TASK:
All lines in the records that carry the string "teaching" are to be shown.

INFORMATION PROVIDED:
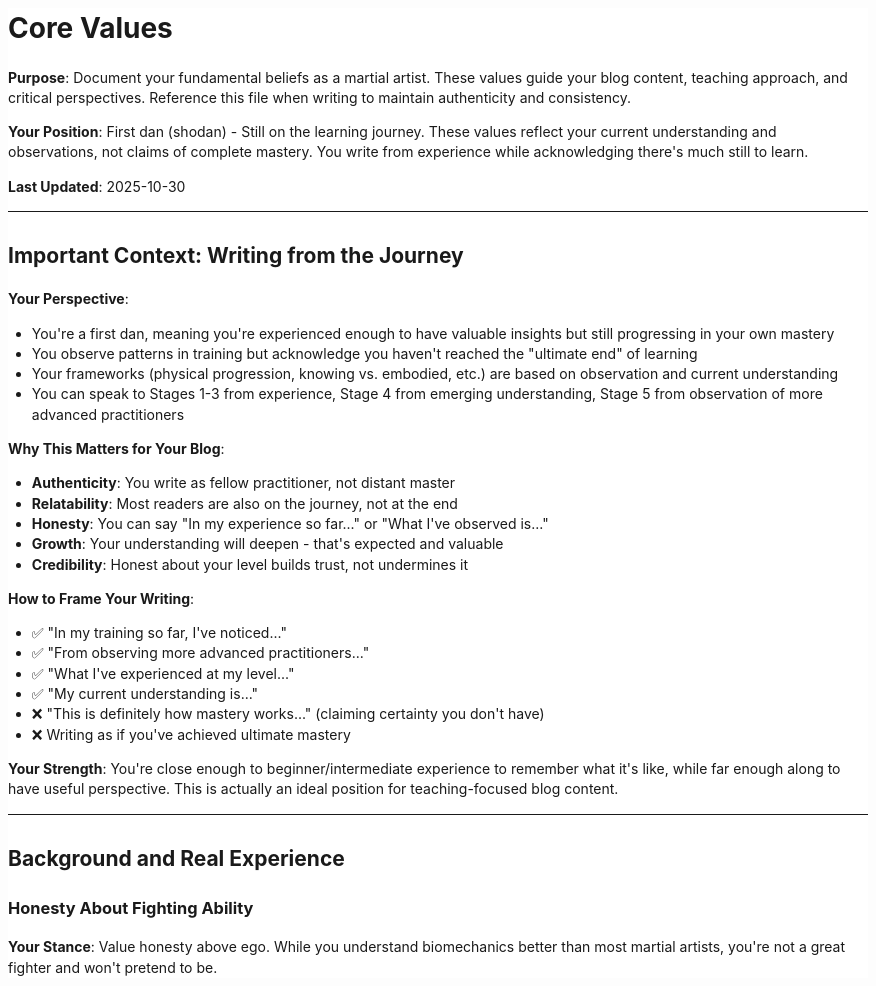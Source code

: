 # Core Values

**Purpose**: Document your fundamental beliefs as a martial artist. These values guide your blog content, teaching approach, and critical perspectives. Reference this file when writing to maintain authenticity and consistency.

**Your Position**: First dan (shodan) - Still on the learning journey. These values reflect your current understanding and observations, not claims of complete mastery. You write from experience while acknowledging there's much still to learn.

**Last Updated**: 2025-10-30

---

## Important Context: Writing from the Journey

**Your Perspective**:
- You're a first dan, meaning you're experienced enough to have valuable insights but still progressing in your own mastery
- You observe patterns in training but acknowledge you haven't reached the "ultimate end" of learning
- Your frameworks (physical progression, knowing vs. embodied, etc.) are based on observation and current understanding
- You can speak to Stages 1-3 from experience, Stage 4 from emerging understanding, Stage 5 from observation of more advanced practitioners

**Why This Matters for Your Blog**:
- **Authenticity**: You write as fellow practitioner, not distant master
- **Relatability**: Most readers are also on the journey, not at the end
- **Honesty**: You can say "In my experience so far..." or "What I've observed is..."
- **Growth**: Your understanding will deepen - that's expected and valuable
- **Credibility**: Honest about your level builds trust, not undermines it

**How to Frame Your Writing**:
- ✅ "In my training so far, I've noticed..."
- ✅ "From observing more advanced practitioners..."
- ✅ "What I've experienced at my level..."
- ✅ "My current understanding is..."
- ❌ "This is definitely how mastery works..." (claiming certainty you don't have)
- ❌ Writing as if you've achieved ultimate mastery

**Your Strength**: You're close enough to beginner/intermediate experience to remember what it's like, while far enough along to have useful perspective. This is actually an ideal position for teaching-focused blog content.

---

## Background and Real Experience

### Honesty About Fighting Ability

**Your Stance**: Value honesty above ego. While you understand biomechanics better than most martial artists, you're not a great fighter and won't pretend to be.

COMPLETED EXERCISE:
**Purpose**: Document your fundamental beliefs as a martial artist. These values guide your blog content, teaching approach, and critical perspectives. Reference this file when writing to maintain authenticity and consistency.
**Your Strength**: You're close enough to beginner/intermediate experience to remember what it's like, while far enough along to have useful perspective. This is actually an ideal position for teaching-focused blog content.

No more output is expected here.